To measure the wear in, and condition of the doctor blade and blade holder, one or more optical fibres, arranged as sensors, are installed inside the blade holder or doctor blade or both. In principle, even a metal wire could be considered for this purpose. However, optical fibres 16 are preferably installed inside the doctor blade 12 of FIG. 1 and extend for the entire length of doctor blade 12. Devices inside the doctor unit are used to send light from one end of the optical fibres 16 to the other, where it is then detected. The apparatus arrangement relating to the optical fibres is disclosed in greater detail in connection with FIG. 4a. The said optical fibres are used to obtain precise information on the wear of the doctor blade, as a broken optical fibre will not conduct light. In other words, a doctor blade that has worn normally in the centre will have optical fibres remaining at the ends, even though they have worn through in the centre. In that case, the optical fibres that still conduct light will show the true maximum of the wear. The optical fibres are arranged essentially longitudinally in the doctor unit, 0,5–10 mm, preferably 2–6 mm from each other. The wear of the doctor blade can then be monitored very accurately, so that there should be no surprises in relation to wear.

Besides wear, optical fibres can also be used to provide information on the condition of the doctor blade. Non-conducting optical fibres between conducting fibres show a local fault, such as a fracture, in the doctor blade. At the location of the fault, the optical fibres are broken, which is thus immediately visible.
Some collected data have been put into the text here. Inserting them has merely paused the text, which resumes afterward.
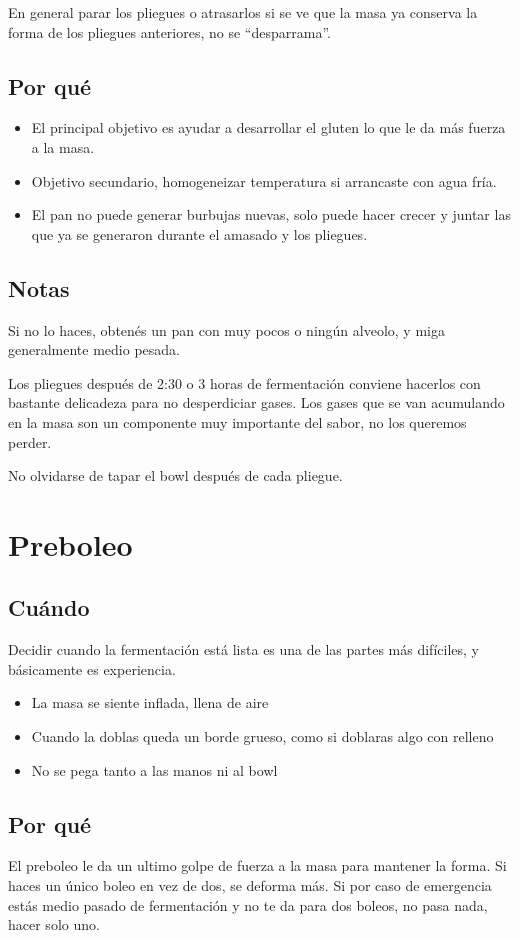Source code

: \documentclass[10pt,a4paper]{article}
\begin{document}
En general parar los pliegues o atrasarlos  si se ve que la masa
ya conserva la forma de los pliegues anteriores, no se ``desparrama''.

\subsection*{Por qué}
\begin{itemize}
\item El principal objetivo es ayudar a desarrollar el gluten lo que le da más
  fuerza a la masa.
\item Objetivo secundario, homogeneizar temperatura si arrancaste con agua fría.
\item El pan no puede generar burbujas nuevas, solo puede hacer crecer y
  juntar las que ya se generaron durante el amasado y los pliegues.
\end{itemize}

\subsection*{Notas}
Si no lo haces, obtenés un pan con muy pocos o ningún alveolo, y miga
generalmente medio pesada.

Los pliegues después de 2:30 o 3 horas de fermentación conviene hacerlos con
bastante delicadeza para no desperdiciar gases. Los gases que se van acumulando
en la masa son un componente muy importante del sabor, no los queremos perder.

No olvidarse de tapar el bowl después de cada pliegue.

\section{Preboleo}
\subsection*{Cuándo}
Decidir cuando la fermentación está lista es una de las partes más difíciles, y
básicamente es experiencia.

\begin{itemize}
\item La masa se siente inflada, llena de aire
\item Cuando la doblas queda un borde grueso, como si doblaras algo con relleno
\item No se pega tanto a las manos ni al bowl
\end{itemize}
\subsection*{Por qué}
El preboleo le da un ultimo golpe de fuerza a la masa para mantener la forma. Si
haces un único boleo en vez de dos, se deforma más. Si por caso de emergencia
estás medio pasado de fermentación y no te da para dos boleos, no pasa nada,
hacer solo uno.
\end{document}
Such a fault can be caused, for instance, by some sudden force acting on the doctor unit during the process. For example a lump of pulp, which has accumulated slowly, may suddenly break free and strike the doctor unit. In modern composite-construction doctor blades, a lump of pulp can cause an obvious break or a smaller hair crack. In either case, the entire doctor blade may break, or at least poor doctoring may result. The doctor blade should then be replaced, which is easily seen using a sensor solution according to the invention.

A lump of pulp can also damage the blade holder, which nowadays can also be manufactured from a composite material. It is practically essential to replace a damaged blade holder, as fractures will substantially weaken the holder. The next impact can then cause the entire blade holder to disintegrate, when the doctor blade will detach and drop out of place. To monitor the condition of the blade holder, one or more optical fibres 16′ are arranged in the top plate 17, in essentially the longitudinal direction of the doctor unit and extending from one end of the top plate to the other. Such an embodiment is shown in FIG. 2. This embodies the same principle as that used in connection with the doctor blade. However, optical fibres 16′ are not used to monitor the wear but the condition of top plate 17. Thus, in this case, an optical fibre that fails to conduct light shows a fault somewhere. The use of several optical fibres eliminates the possibility of an operating fault in an individual optical fibre. The top plate may also be referred to as a front plate or a back plate. The methods of measurement disclosed above and the sensors used can be applied to all types of blade holder.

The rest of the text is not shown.